I need help. Fortunately, at SSOE, we have a virtual design group that can support these activities. I got our top Dynamo programmer assigned to me, my superhero number one. Dynamo is a visual programming system presented as a graph and built with nodes. If a new node is required, it takes some script-based programming to make it happen. It was deemed that this was a fairly sophisticated project that needed to do some serious programming.
That's why you periodically need a programmer who can speak computer language-- a programming language, rather. Because not everything you need and not every node exists in Dynamo or plays well with others in the Dynamo graph. If you're doing something unusual or complicated, some of the additional programming expertise is going to be needed. It's clear we needed some new nodes. We needed more help. So we reached out to Autodesk for a second superhero.

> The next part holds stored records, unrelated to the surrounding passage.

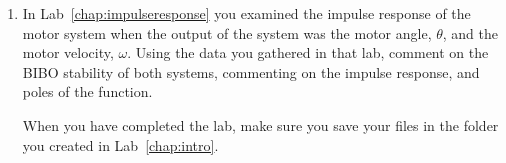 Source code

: \begin{enumerate}
\item In Lab~\ref{chap:impulseresponse} you examined the impulse response of
the motor system when the output of the system was the motor angle,
$\theta$\@, and the motor velocity, $\omega$\@.  Using the data you gathered
in that lab, comment on the BIBO stability of both systems, commenting on the
impulse response, and poles of the function.

When you have completed the lab, make sure you save your files in the folder
you created in Lab~\ref{chap:intro}\@.
\end{enumerate}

As part of our Autodesk agreement, we have access to Autodesk implementation Services. It's a great resource, and it saves you time of hunting down just the right consultant with just the right insights. And they so they assigned us superhero number 2 to the project.

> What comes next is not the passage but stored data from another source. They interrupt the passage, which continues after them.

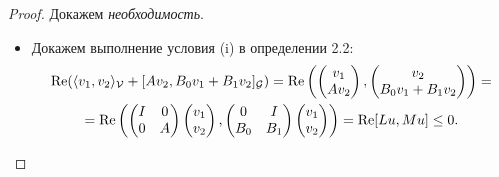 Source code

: \smallskip

\begin{proof} Докажем \emph{необходимость}.

\begin{itemize}

\item[(i)] Докажем выполнение условия (i) в определении 2.2:
\begin{multline*}
\mathop{\rm Re}(\langle v_{1},v_{2}\rangle_{\mathcal
V}+[Av_{2},B_{0}v_{1}+B_{1}v_{2}]_{\mathcal G})=
\mathop{\rm Re}\left(\begin{pmatrix}
v_{1}\\Av_{2}\end{pmatrix},\begin{pmatrix}
v_{2}\\B_{0}v_{1}+B_{1}v_{2}\end{pmatrix}\right)=
\\
=\mathop{\rm Re}\left(\begin{pmatrix}
I&0\\0&A\end{pmatrix}\begin{pmatrix}v_{1}\\v_{2}\end{pmatrix}
,\begin{pmatrix}
0&I\\B_{0}&B_{1}\end{pmatrix}\begin{pmatrix}v_{1}\\v_{2}\end{pmatrix}\right)=\mathop{\rm Re}[Lu,Mu]\leq 0.
\end{multline*}


\end{itemize}
\end{proof}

So this is what we continued to learn about using Dynamo and generative design. Having the team together, we have a rough direction and we set off. Well, there's still more to learn. And these are a few of mine.
It's not magic. It seems like magic, but it's a lot of work. Running Dynamo and generative design may seem like magic to some, but it really is not. It just really is a lot of work to get to the point where it runs, particularly if it's something that hasn't been done before.
We met as a team weekly to discuss logic, approach and strategy, plan the outcomes, and review our progress. As the project grew and programming came together, we made tweaks on how it the Revit model was modeled, the format of the input, format of the output, redefined what and how we measured the outcomes and generative design.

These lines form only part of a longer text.